Scan the records below and copy every line that contains the string "Schwarzschild".

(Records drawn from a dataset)
§ §

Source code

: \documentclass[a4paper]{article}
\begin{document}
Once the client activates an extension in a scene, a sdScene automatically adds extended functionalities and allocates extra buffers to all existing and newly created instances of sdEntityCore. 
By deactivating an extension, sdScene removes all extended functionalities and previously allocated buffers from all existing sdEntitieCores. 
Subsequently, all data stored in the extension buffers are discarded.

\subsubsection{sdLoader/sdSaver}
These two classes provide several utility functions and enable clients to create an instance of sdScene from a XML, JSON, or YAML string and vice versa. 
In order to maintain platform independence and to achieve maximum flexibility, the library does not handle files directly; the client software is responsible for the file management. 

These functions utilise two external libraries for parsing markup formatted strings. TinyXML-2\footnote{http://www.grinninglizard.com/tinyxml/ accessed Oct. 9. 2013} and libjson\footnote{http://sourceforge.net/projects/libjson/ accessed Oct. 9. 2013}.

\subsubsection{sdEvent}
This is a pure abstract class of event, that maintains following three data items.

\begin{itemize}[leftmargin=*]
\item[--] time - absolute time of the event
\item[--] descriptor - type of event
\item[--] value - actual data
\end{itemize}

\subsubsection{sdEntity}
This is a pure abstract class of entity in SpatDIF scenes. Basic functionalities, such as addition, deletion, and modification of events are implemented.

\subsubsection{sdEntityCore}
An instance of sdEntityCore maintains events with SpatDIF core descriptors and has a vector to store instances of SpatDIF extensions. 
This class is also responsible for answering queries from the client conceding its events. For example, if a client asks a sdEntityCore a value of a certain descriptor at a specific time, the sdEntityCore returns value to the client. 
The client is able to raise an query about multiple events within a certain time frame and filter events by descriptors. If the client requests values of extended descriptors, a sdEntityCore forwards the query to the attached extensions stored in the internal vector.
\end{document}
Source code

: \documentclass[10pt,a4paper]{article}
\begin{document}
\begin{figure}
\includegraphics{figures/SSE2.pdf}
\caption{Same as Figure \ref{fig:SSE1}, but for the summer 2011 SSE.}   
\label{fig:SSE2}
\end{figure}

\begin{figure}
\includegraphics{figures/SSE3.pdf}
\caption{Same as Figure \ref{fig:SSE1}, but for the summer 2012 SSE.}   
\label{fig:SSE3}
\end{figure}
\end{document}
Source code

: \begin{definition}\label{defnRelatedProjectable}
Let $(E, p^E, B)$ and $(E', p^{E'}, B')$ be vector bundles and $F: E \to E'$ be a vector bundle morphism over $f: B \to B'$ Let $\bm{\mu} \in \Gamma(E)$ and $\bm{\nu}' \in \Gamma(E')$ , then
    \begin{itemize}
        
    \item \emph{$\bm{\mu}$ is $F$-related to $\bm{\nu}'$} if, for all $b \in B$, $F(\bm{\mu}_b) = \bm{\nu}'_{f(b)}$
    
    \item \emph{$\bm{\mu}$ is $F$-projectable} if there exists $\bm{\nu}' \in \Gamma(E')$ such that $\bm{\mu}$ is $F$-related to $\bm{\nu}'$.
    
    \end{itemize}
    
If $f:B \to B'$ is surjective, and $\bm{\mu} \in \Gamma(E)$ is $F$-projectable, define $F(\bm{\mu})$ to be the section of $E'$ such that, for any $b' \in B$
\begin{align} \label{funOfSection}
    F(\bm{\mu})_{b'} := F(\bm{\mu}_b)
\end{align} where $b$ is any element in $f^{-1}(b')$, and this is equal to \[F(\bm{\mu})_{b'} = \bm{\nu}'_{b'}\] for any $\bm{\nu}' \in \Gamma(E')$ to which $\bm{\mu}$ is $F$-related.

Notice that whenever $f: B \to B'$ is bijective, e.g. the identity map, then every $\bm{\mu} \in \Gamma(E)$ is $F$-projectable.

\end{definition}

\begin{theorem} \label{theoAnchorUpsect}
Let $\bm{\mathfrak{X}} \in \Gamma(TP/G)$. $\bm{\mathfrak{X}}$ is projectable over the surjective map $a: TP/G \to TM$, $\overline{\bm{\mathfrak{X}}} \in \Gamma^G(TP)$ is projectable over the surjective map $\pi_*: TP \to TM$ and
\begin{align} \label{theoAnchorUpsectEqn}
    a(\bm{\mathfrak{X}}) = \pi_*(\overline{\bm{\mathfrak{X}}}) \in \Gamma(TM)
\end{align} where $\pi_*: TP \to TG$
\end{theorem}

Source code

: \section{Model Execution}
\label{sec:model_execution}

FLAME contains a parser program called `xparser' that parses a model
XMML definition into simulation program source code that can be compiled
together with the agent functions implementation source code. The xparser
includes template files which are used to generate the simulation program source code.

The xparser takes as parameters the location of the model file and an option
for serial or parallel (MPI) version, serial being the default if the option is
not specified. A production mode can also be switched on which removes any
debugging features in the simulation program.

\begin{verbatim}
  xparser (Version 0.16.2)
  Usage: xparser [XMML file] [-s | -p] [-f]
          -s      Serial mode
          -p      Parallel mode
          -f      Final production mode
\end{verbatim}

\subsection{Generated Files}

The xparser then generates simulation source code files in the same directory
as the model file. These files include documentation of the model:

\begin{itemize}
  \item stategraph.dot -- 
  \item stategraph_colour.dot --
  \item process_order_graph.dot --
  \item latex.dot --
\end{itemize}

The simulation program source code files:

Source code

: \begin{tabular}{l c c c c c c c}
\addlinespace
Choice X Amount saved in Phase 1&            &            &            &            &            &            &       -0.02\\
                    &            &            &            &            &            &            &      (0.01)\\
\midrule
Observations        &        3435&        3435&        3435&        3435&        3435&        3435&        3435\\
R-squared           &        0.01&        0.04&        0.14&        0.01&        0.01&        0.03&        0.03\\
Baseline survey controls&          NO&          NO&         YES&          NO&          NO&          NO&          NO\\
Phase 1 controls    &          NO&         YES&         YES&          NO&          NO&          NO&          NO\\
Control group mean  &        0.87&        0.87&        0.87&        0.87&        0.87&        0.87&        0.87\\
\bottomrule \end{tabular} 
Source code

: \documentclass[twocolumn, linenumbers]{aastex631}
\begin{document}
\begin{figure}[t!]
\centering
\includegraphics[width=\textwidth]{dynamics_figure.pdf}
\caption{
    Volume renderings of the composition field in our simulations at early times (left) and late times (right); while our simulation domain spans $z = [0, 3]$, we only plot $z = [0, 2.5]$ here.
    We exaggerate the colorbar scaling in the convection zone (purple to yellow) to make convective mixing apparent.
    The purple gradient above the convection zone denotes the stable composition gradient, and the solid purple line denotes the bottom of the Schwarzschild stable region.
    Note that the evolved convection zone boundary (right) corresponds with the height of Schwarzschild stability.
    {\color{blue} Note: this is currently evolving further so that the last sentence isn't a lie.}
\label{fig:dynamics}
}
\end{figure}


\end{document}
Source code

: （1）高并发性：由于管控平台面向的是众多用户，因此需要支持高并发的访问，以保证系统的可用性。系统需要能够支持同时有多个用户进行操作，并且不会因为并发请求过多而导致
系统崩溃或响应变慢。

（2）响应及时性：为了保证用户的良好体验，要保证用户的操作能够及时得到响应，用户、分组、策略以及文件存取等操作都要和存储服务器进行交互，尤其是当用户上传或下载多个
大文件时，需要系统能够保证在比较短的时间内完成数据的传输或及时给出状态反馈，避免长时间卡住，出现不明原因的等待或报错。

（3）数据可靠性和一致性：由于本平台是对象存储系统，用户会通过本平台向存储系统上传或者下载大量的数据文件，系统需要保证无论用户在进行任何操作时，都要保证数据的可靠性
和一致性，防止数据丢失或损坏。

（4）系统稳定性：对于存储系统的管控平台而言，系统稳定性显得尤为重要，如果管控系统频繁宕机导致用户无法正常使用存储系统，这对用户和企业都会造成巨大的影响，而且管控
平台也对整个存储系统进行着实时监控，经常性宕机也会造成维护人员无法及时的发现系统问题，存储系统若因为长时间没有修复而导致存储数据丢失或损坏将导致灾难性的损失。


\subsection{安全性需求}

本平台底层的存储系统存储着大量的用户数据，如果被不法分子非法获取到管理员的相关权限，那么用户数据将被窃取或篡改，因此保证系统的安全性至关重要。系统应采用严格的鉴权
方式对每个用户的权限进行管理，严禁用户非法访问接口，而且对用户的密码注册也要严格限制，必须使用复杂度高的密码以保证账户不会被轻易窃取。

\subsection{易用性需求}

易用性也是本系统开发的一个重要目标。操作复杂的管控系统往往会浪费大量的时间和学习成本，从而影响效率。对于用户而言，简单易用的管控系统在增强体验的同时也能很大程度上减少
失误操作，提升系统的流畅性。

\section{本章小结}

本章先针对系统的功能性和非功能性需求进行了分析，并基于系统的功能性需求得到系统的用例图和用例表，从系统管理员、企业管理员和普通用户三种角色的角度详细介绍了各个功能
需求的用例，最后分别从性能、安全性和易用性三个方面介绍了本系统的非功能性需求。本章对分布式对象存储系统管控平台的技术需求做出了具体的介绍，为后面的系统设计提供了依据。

§ §

Solution
    The purple gradient above the convection zone denotes the stable composition gradient, and the solid purple line denotes the bottom of the Schwarzschild stable region.
    Note that the evolved convection zone boundary (right) corresponds with the height of Schwarzschild stability.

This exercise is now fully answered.